To assess the origin of the OM as well as the compositional variations within, bulk parameter

measurements including visual kerogen analysis and Rock-Eval pyrolysis were combined

with the carbon-isotope analysis of various types of vascular land-plant particles. Following

the method of Jahren et al. (2001) we compared the land-plant δ13C signature with that of the

bulk OM signal to determine its main components. If no macroscopic fossil wood fragments

were available, the sample was acid macerated (24 h with 3 N HCl), rinsed and sieved (>62

µm). Following this treatment, the isolated phytoclasts were picked by hand under the

microscope. Four types of different land-plant particles have been distinguished including

charcoal, lignite, translucent cuticle and opaque leaf fragments. All phytoclasts were

measured for their carbon-isotope composition via combustion using the same procedure as

for bulk OM. If possible, repeated measurements were carried out and the standard error of

the means was calculated.

4. Characterization of the sedimentary organic matter

Both studied sections represent siliciclastic-dominated coastal environments with the

sedimentary OM strongly dominated by terrestrial material. Total organic carbon (TOC)

Chapter 4

77

content (dry wt. %) of the sediment varies between 0.1% and 0.9% throughout the entire

succession with a mean value of 0.2%. Palynofacies analysis displays a high abundance of

opaque phytoclasts, cuticle fragments, spores and pollen grains. These results are supported

by low HI values (< 150 mg HC/g TOC) indicating a strong terrestrial contribution to the

sedimentary OM.

The δ13C values of the phytoclasts were compared to the bulk OM signal obtained from the

same horizons (Fig. 2). The isotopic composition of leaves (mean of -23.3‰) and translucent

cuticle (mean of –23.1‰) is very similar to the average bulk OM signature (mean of -23.4‰),

although the variability in the phytoclasts is larger (1.6‰). In contrast to this, charcoal (mean

of –20.8‰) and lignite (mean of –21.4‰) show a mean offset of 1.6‰ in the Luz Marls

Formation and of 2.8‰ in the Porto de Mos Formation. In comparison to bulk OM both

particle types display similar shifts throughout the section. Variations in the isotopic offset

between bulk OM and individual phytoclast types can occur due to changes in the proportion

of the different phytoclasts or result from additional OM to the bulk fraction from a different

source, most likely marine. The congruence of the bulk OM isotope signature and the

cuticle/leaf particles clearly indicates that the measured OM is predominantly composed of

foliage debris of continental origin. Therefore its δ13C signature can be interpreted as to

represent a terrestrial signal. Furthermore, the consistency of the isotope shifts in bulk OM

and land-plant particles demonstrates that fluctuations in the bulk terrestrial OM record are

not solely controlled by variations in the mixing ratio of terrestrial and marine OM.

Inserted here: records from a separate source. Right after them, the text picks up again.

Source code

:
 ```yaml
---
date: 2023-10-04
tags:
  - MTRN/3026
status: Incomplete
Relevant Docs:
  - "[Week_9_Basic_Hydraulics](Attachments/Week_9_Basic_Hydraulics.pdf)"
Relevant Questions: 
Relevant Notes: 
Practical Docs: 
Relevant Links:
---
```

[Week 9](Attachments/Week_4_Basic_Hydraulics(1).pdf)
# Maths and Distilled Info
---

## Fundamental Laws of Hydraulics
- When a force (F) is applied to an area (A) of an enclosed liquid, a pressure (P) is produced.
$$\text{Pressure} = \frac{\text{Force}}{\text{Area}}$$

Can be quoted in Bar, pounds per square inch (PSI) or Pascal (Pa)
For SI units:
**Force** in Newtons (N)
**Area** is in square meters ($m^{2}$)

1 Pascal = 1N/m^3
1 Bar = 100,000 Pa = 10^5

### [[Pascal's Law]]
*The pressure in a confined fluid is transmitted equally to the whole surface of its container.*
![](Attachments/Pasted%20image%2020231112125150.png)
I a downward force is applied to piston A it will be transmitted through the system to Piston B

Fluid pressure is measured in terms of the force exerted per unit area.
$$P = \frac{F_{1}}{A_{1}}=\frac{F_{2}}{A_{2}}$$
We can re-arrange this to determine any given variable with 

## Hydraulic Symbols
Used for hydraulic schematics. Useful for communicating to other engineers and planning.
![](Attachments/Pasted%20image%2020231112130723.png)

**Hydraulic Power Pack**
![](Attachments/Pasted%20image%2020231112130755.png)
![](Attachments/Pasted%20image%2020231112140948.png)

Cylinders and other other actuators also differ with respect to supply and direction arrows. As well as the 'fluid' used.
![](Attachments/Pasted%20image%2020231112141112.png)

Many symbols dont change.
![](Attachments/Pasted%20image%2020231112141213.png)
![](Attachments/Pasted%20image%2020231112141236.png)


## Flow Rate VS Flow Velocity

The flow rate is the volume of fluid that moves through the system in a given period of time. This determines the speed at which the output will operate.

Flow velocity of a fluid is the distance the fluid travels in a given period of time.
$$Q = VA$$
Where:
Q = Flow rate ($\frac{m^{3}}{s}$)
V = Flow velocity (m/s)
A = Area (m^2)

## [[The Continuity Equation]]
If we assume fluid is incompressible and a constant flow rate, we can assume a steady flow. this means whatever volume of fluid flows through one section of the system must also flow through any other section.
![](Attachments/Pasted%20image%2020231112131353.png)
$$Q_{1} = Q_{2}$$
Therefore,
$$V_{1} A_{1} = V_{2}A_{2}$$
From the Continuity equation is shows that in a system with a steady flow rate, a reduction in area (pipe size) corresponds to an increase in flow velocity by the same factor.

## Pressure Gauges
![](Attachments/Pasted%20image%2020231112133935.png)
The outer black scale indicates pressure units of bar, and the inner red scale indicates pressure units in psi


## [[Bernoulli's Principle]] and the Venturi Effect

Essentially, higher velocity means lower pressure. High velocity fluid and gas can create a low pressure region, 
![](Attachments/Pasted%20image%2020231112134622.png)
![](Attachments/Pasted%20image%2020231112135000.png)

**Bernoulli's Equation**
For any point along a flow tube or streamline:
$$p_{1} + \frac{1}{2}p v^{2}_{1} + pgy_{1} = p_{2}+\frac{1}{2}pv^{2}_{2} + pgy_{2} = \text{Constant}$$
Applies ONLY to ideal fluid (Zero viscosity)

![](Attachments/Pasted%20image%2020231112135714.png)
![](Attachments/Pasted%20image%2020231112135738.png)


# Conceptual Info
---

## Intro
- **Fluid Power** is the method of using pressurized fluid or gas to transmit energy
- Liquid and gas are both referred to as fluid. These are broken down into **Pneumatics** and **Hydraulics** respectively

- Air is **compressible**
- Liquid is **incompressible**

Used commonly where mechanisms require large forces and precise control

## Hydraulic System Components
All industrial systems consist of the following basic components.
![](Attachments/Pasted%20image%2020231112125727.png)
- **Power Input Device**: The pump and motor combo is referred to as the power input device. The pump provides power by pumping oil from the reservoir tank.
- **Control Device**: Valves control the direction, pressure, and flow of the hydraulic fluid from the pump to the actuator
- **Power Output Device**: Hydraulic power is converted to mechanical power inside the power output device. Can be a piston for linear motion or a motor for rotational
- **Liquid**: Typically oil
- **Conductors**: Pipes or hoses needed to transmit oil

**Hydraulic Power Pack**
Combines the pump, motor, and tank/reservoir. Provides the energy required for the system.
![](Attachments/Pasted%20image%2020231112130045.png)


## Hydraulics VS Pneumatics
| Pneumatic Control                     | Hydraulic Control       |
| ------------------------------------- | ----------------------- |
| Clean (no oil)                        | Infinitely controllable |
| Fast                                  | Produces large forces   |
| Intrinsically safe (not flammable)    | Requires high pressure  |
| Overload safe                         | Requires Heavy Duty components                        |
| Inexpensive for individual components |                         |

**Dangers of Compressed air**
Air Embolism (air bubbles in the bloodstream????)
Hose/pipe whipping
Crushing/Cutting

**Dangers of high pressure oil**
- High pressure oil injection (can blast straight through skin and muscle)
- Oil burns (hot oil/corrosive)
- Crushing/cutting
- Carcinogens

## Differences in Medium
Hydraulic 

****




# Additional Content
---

Fossilized plant cuticle has been proposed as an ideal substrate for carbon-isotopic studies due

to its high resistance to decay and degradation processes (Arens et al., 2000; Upchurch et al.,

1997). Evidence for the primary nature of the measured δ13C phytoclast signature is given by

the consistent isotopic difference of ~2.0‰ between translucent cuticle and lignite. A similar

depletion in 13C of about 2.5‰ to 3.5‰ between cuticle and leaves relative to whole wood

plant carbon has been reported from extant as well as from fossil plants (Leavitt and Long,

1982; Upchurch et al., 1997) suggesting an insignificant diagenetic alteration of the isotopic

signal.

Thermally unaltered conditions for the sedimentary OM are indicated by unchanged coloring

of the palynomorphs (TAI < 2), strong UV fluorescence of the amorphous OM fraction and

low Tmax values (mean of 424.5°C). The absence of any significant correlation between δ13C

values and CaCO3- or TOC-content of the samples indicates the independence of the carbon-

isotope signature from lithological variations.

Chapter 4

78

Fig. 2: δ13Corg measurements of different types of land-plant particles (closed symbols) and the

corresponding bulk OM signature (open symbols) from the same horizon. Error bars of δ13Corg values

represent standard errors of means of repeated measurements.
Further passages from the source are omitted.